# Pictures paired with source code
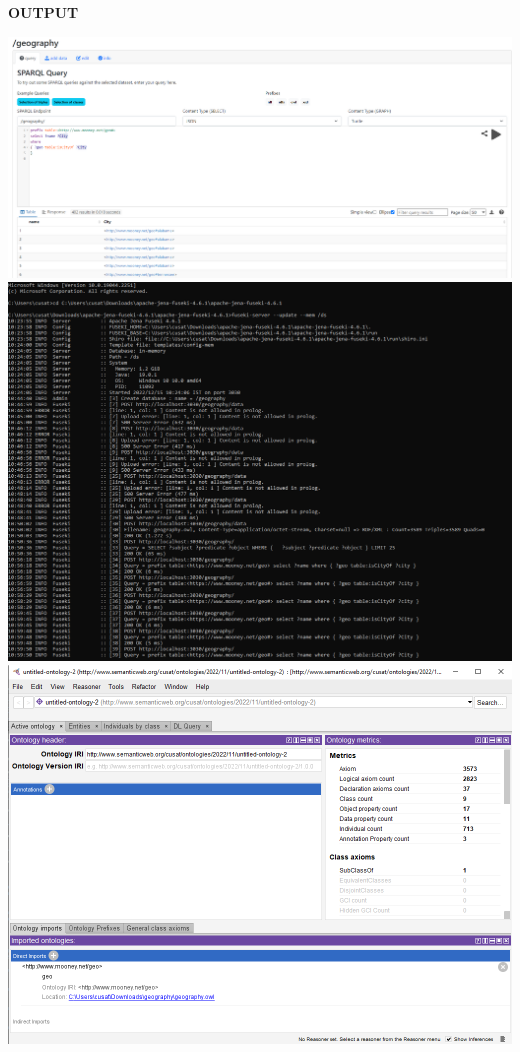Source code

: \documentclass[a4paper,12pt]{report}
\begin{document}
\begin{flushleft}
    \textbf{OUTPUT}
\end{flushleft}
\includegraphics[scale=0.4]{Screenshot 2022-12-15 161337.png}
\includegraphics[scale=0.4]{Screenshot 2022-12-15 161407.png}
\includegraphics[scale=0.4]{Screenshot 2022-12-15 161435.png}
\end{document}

--

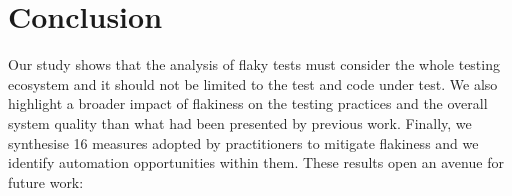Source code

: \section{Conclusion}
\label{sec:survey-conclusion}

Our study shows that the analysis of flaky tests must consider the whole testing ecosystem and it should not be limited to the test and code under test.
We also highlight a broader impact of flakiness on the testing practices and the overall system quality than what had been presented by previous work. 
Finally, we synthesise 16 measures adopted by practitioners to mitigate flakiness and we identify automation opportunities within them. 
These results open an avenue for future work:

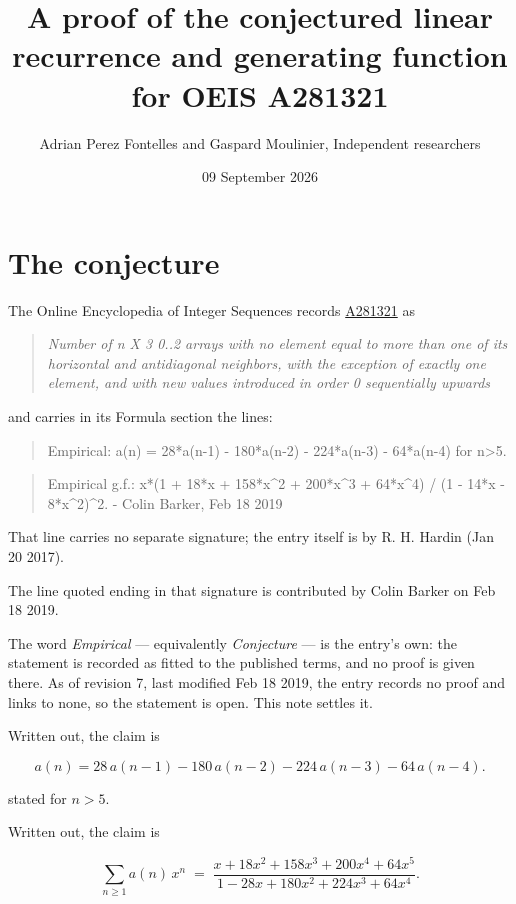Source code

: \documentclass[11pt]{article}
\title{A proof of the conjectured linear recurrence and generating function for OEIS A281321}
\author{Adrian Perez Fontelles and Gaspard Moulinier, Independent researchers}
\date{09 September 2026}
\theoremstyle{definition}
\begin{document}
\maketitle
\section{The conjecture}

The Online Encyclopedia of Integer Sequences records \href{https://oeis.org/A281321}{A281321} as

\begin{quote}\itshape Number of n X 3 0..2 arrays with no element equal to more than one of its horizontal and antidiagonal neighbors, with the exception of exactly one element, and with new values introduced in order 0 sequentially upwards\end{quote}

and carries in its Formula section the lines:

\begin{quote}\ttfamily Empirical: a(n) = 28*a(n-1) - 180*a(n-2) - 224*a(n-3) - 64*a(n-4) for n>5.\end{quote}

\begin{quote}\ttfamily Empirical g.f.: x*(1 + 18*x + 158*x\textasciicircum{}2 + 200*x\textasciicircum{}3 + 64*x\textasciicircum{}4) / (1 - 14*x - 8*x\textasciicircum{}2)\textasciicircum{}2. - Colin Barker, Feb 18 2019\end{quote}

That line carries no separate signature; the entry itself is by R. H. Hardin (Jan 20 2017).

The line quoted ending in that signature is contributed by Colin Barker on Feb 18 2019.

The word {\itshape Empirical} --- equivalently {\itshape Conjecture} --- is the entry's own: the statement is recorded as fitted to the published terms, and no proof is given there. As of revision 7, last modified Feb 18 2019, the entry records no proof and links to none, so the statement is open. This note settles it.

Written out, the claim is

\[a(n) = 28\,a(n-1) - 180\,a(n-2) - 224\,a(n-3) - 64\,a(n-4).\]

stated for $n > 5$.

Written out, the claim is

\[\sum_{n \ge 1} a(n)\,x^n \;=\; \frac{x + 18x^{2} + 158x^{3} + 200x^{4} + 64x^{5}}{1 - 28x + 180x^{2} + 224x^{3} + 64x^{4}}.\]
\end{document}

* * *

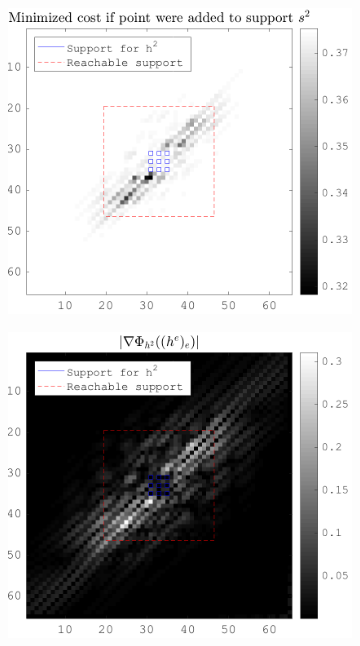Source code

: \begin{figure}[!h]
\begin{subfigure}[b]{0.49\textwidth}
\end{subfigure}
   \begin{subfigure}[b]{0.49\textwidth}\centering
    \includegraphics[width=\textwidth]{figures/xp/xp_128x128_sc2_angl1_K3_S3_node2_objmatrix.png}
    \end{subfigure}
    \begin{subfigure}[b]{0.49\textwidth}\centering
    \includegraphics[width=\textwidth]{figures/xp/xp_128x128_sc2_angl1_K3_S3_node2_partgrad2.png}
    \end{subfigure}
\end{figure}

# Task directions
Nothing but the lines with "flakiness" should be returned, copied from the entries above.

# Result for this exercise
We also highlight a broader impact of flakiness on the testing practices and the overall system quality than what had been presented by previous work. 
Finally, we synthesise 16 measures adopted by practitioners to mitigate flakiness and we identify automation opportunities within them. 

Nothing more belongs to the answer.